Dans les collections publiques, au-delà des musées nationaux, un immense travail d'inventaire et de récupération s'impose pour comprendre le parcours juridique d'appropriation de ces œuvres. Votre action, madame la ministre, qui vise à faciliter la restitution des biens culturels ayant fait l'objet de spoliations dans le contexte des persécutions antisémites, est donc à saluer. Le présent projet de loi s'intègre dans cette démarche que vous menez, et nous vous en remercions. Il instaure une procédure de sortie d'un bien culturel spolié, qui lève le frein de l'inaliénabilité – à laquelle nous sommes attachés, bien sûr, en tant que principe – s'agissant de la restitution des œuvres publiques, tout en élargissant la période historique de recherche et en l'ouvrant aux collections privées. Je salue les multiples apports du Sénat, qui a notamment inscrit dans le code du patrimoine la reconnaissance de la responsabilité de la spoliation par le régime de l'État français à Vichy, et donné un caractère public et transparent aux avis de la commission compétente en matière de réparation des préjudices.

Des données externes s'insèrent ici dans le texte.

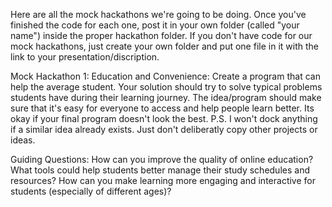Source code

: Here are all the mock hackathons we're going to be doing. Once you've finished the code for each one, post it in your own folder (called "your name") inside the proper hackathon folder. If you don't have code for our mock hackathons, just create your own folder and put one file in it with the link to your presentation/discription.

Mock Hackathon 1:
Education and Convenience: Create a program that can help the average student. Your solution should try to solve  typical problems students have during their learning journey. The idea/program should make sure that it's easy for everyone to access and help people learn better. Its okay if your final program doesn't look the best.
P.S. I won't dock anything if a similar idea already exists. Just don't deliberatly copy other projects or ideas.

Guiding Questions:
How can you improve the quality of online education?
What tools could help students better manage their study schedules and resources?
How can you make learning more engaging and interactive for students (especially of different ages)?
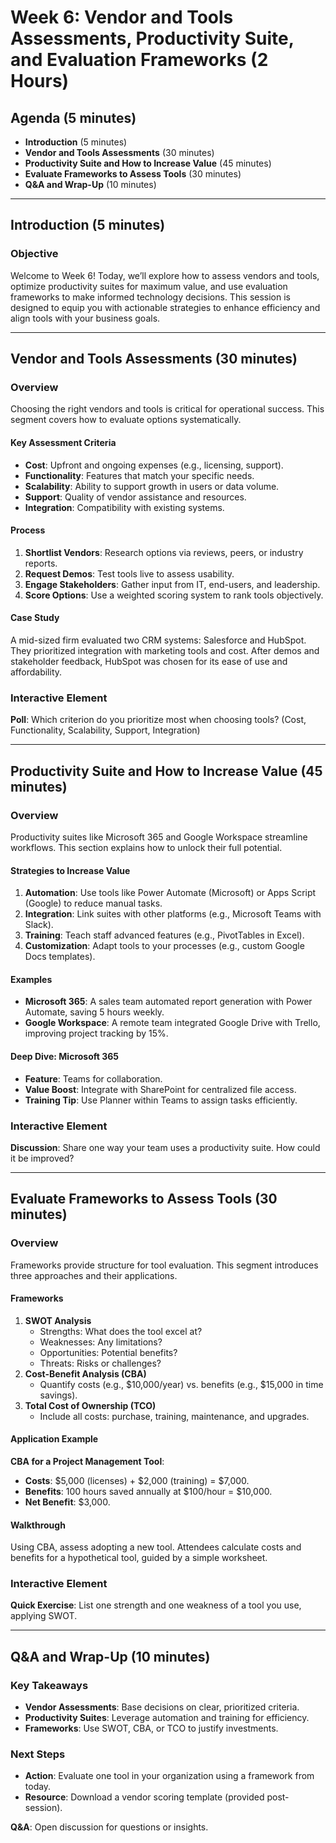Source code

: # Week 6: Vendor and Tools Assessments, Productivity Suite, and Evaluation Frameworks (2 Hours)

## Agenda (5 minutes)
- **Introduction** (5 minutes)  
- **Vendor and Tools Assessments** (30 minutes)  
- **Productivity Suite and How to Increase Value** (45 minutes)  
- **Evaluate Frameworks to Assess Tools** (30 minutes)  
- **Q&A and Wrap-Up** (10 minutes)  

---

## Introduction (5 minutes)

### Objective
Welcome to Week 6! Today, we’ll explore how to assess vendors and tools, optimize productivity suites for maximum value, and use evaluation frameworks to make informed technology decisions. This session is designed to equip you with actionable strategies to enhance efficiency and align tools with your business goals.

---

## Vendor and Tools Assessments (30 minutes)

### Overview
Choosing the right vendors and tools is critical for operational success. This segment covers how to evaluate options systematically.

#### Key Assessment Criteria
- **Cost**: Upfront and ongoing expenses (e.g., licensing, support).  
- **Functionality**: Features that match your specific needs.  
- **Scalability**: Ability to support growth in users or data volume.  
- **Support**: Quality of vendor assistance and resources.  
- **Integration**: Compatibility with existing systems.  

#### Process
1. **Shortlist Vendors**: Research options via reviews, peers, or industry reports.  
2. **Request Demos**: Test tools live to assess usability.  
3. **Engage Stakeholders**: Gather input from IT, end-users, and leadership.  
4. **Score Options**: Use a weighted scoring system to rank tools objectively.  

#### Case Study
A mid-sized firm evaluated two CRM systems: Salesforce and HubSpot. They prioritized integration with marketing tools and cost. After demos and stakeholder feedback, HubSpot was chosen for its ease of use and affordability.

### Interactive Element
**Poll**: Which criterion do you prioritize most when choosing tools? (Cost, Functionality, Scalability, Support, Integration)

---

## Productivity Suite and How to Increase Value (45 minutes)

### Overview
Productivity suites like Microsoft 365 and Google Workspace streamline workflows. This section explains how to unlock their full potential.

#### Strategies to Increase Value
1. **Automation**: Use tools like Power Automate (Microsoft) or Apps Script (Google) to reduce manual tasks.  
2. **Integration**: Link suites with other platforms (e.g., Microsoft Teams with Slack).  
3. **Training**: Teach staff advanced features (e.g., PivotTables in Excel).  
4. **Customization**: Adapt tools to your processes (e.g., custom Google Docs templates).  

#### Examples
- **Microsoft 365**: A sales team automated report generation with Power Automate, saving 5 hours weekly.  
- **Google Workspace**: A remote team integrated Google Drive with Trello, improving project tracking by 15%.  

#### Deep Dive: Microsoft 365
- **Feature**: Teams for collaboration.  
- **Value Boost**: Integrate with SharePoint for centralized file access.  
- **Training Tip**: Use Planner within Teams to assign tasks efficiently.  

### Interactive Element
**Discussion**: Share one way your team uses a productivity suite. How could it be improved?

---

## Evaluate Frameworks to Assess Tools (30 minutes)

### Overview
Frameworks provide structure for tool evaluation. This segment introduces three approaches and their applications.

#### Frameworks
1. **SWOT Analysis**  
   - Strengths: What does the tool excel at?  
   - Weaknesses: Any limitations?  
   - Opportunities: Potential benefits?  
   - Threats: Risks or challenges?  
2. **Cost-Benefit Analysis (CBA)**  
   - Quantify costs (e.g., $10,000/year) vs. benefits (e.g., $15,000 in time savings).  
3. **Total Cost of Ownership (TCO)**  
   - Include all costs: purchase, training, maintenance, and upgrades.  

#### Application Example
**CBA for a Project Management Tool**:  
- **Costs**: $5,000 (licenses) + $2,000 (training) = $7,000.  
- **Benefits**: 100 hours saved annually at $100/hour = $10,000.  
- **Net Benefit**: $3,000.  

#### Walkthrough
Using CBA, assess adopting a new tool. Attendees calculate costs and benefits for a hypothetical tool, guided by a simple worksheet.

### Interactive Element
**Quick Exercise**: List one strength and one weakness of a tool you use, applying SWOT.

---

## Q&A and Wrap-Up (10 minutes)

### Key Takeaways
- **Vendor Assessments**: Base decisions on clear, prioritized criteria.  
- **Productivity Suites**: Leverage automation and training for efficiency.  
- **Frameworks**: Use SWOT, CBA, or TCO to justify investments.  

### Next Steps
- **Action**: Evaluate one tool in your organization using a framework from today.  
- **Resource**: Download a vendor scoring template (provided post-session).  

**Q&A**: Open discussion for questions or insights.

Au-delà du sujet précis du texte, qui a trait au problème des restitutions, d'autres lois, je l'espère, viendront. Nous savons que nos musées regorgent d'œuvres issues de faits historiques qui nécessitent réparation ; je pense bien sûr aux massacres et aux pillages liés aux guerres et à la colonisation. Nous devrons mettre à l'étude une loi-cadre applicable à tous ces biens culturels spoliés, permettant d'inscrire ces restitutions dans une démarche scientifique et transparente, dans un travail de fond plutôt que dans des décisions dictées par l'urgence ou par des considérations diplomatiques.
Le 12/08/2023 à 09:49, Aristide a dit :
"Nous ne pouvons pas effacer notre passé mais nous pouvons travailler à le réparer"
Vous avez le "nous" facile. Nous la Résistance, c'est inconnu en revanche.
Le 12/08/2023 à 09:51, Aristide a dit :
Quand est-ce que le manifeste de Brazzaville va être donné à étudier aux écoliers français, afin qu'ils comprennent l'illégitimité du régime de Vichy à représenter la France ?
Le 18/08/2023 à 09:18, Aristide a dit :
Ainsi que l'ordonnance du 9 août 1944.
Le 12/08/2023 à 09:47, Aristide a dit :
"Nous avons un devoir de mémoire et un devoir d'histoire, nécessaires pour se souvenir, "
Allez lire le manifeste de Brazzaville de 1940, puisque vous avez un devoir de mémoire.